About this task =>
Would you work out how many of the lines below hold "README" and reply with nothing but the number?
Data section START
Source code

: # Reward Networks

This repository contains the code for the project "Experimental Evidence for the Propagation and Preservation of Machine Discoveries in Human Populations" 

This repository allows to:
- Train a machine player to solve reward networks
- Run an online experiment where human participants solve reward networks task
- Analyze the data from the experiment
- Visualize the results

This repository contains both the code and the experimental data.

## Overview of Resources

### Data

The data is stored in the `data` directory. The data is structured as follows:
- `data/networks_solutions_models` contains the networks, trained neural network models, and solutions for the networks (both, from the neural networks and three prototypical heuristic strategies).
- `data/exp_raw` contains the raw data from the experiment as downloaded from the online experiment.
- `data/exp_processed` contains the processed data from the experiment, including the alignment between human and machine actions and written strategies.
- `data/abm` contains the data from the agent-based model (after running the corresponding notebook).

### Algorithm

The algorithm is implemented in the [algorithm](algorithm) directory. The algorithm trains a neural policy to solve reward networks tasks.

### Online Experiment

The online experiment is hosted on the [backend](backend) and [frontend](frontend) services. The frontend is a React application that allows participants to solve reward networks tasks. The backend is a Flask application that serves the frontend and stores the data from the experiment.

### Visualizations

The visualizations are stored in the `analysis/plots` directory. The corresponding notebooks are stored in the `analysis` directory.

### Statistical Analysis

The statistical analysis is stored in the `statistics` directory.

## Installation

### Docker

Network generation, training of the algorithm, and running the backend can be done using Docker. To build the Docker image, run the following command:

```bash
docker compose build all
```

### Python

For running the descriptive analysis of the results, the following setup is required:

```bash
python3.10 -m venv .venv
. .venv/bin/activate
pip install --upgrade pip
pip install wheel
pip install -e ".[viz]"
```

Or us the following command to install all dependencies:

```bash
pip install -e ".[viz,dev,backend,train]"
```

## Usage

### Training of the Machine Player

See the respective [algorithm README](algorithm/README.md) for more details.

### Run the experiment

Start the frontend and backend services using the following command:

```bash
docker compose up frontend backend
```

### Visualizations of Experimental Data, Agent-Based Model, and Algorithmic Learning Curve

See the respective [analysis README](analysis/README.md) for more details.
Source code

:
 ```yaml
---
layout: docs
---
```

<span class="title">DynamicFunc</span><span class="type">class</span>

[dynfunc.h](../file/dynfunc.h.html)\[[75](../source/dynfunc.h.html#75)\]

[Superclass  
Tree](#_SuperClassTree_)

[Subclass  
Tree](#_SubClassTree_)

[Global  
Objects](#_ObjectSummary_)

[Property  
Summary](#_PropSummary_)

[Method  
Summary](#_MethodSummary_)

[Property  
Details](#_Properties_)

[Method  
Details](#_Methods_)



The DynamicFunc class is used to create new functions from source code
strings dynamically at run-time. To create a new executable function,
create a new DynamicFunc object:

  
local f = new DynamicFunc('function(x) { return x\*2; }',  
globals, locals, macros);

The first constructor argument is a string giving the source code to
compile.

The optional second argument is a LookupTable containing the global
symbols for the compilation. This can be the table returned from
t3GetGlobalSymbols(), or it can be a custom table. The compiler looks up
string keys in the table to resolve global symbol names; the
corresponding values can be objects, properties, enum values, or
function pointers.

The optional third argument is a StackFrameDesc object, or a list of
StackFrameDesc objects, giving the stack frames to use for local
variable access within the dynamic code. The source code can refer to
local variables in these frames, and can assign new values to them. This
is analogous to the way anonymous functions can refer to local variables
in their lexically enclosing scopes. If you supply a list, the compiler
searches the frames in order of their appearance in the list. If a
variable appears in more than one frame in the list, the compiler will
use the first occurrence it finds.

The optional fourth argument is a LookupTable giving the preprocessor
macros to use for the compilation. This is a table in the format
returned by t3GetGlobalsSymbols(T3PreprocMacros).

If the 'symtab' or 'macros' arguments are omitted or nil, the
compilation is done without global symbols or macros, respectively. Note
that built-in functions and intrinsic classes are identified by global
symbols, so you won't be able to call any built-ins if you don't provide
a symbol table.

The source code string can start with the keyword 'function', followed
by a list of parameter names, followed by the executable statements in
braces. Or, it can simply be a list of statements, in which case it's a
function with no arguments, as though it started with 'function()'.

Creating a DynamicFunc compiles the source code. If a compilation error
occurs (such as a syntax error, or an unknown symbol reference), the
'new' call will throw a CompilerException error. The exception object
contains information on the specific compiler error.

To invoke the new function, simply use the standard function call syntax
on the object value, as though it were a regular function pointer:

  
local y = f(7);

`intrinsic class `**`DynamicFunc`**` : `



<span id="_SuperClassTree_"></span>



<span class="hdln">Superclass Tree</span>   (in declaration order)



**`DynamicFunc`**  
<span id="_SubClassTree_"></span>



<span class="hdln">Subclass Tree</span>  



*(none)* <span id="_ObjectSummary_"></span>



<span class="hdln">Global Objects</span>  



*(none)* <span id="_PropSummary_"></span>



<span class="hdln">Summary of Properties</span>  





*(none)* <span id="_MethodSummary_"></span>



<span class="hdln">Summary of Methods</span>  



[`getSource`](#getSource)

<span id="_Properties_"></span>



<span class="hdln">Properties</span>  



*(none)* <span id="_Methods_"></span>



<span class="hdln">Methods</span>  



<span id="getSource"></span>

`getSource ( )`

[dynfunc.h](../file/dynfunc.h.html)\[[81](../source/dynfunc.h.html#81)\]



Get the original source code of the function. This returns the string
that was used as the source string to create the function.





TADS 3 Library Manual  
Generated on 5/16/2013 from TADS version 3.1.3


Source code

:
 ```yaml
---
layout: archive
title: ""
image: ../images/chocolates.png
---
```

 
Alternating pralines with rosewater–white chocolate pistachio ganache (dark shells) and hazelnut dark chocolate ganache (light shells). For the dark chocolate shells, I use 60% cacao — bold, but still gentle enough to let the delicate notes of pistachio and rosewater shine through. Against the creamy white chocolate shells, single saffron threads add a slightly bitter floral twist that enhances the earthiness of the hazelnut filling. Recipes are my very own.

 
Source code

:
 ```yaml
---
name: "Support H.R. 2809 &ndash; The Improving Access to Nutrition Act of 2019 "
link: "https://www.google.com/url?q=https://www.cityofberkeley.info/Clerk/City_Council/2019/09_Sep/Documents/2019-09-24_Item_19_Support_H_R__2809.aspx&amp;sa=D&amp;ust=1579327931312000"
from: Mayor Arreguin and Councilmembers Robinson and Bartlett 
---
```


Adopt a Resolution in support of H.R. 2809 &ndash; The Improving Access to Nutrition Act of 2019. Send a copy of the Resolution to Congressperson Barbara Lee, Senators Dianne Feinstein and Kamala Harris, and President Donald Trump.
Data section END
Data section START
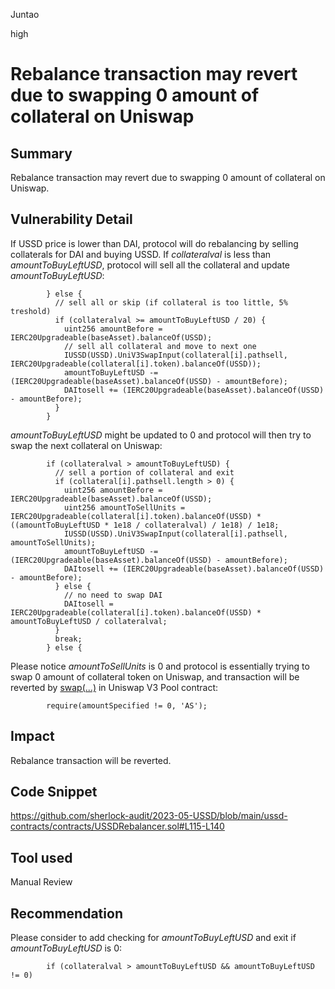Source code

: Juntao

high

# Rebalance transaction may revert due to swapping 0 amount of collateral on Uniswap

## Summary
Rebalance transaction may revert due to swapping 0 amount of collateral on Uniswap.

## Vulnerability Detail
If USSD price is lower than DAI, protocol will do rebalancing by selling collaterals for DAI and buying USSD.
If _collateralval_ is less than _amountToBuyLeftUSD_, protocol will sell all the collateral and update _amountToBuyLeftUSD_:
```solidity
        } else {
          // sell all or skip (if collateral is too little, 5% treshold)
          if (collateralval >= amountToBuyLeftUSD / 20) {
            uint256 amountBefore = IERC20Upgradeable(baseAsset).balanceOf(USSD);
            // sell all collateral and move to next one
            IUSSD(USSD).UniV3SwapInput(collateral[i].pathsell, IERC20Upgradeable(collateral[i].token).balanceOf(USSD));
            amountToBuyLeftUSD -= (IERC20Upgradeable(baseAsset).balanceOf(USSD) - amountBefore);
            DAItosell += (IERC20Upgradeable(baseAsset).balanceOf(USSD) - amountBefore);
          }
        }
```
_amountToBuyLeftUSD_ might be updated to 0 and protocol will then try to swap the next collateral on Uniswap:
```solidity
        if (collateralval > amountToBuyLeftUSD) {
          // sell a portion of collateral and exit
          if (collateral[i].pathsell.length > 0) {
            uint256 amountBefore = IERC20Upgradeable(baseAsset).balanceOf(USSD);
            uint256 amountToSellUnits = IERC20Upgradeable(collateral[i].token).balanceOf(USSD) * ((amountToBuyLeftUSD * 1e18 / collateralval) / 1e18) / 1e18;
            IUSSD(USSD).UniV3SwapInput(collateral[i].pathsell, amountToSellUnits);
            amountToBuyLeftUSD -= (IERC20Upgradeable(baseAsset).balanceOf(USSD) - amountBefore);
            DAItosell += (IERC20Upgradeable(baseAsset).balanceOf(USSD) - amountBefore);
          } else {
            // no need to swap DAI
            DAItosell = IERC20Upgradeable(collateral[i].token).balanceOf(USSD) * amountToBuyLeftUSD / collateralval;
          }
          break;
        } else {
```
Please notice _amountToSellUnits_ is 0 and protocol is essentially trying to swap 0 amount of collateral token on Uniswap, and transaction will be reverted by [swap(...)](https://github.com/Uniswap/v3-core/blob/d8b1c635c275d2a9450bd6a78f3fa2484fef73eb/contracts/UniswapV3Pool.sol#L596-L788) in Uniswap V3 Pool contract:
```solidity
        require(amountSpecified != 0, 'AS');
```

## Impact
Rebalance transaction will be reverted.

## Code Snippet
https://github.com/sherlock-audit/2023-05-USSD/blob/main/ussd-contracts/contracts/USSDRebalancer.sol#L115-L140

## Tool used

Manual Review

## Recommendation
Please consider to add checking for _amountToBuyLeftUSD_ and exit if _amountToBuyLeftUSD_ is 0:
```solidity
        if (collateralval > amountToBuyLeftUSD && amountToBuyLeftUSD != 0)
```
Data section END
Worked solution =>
2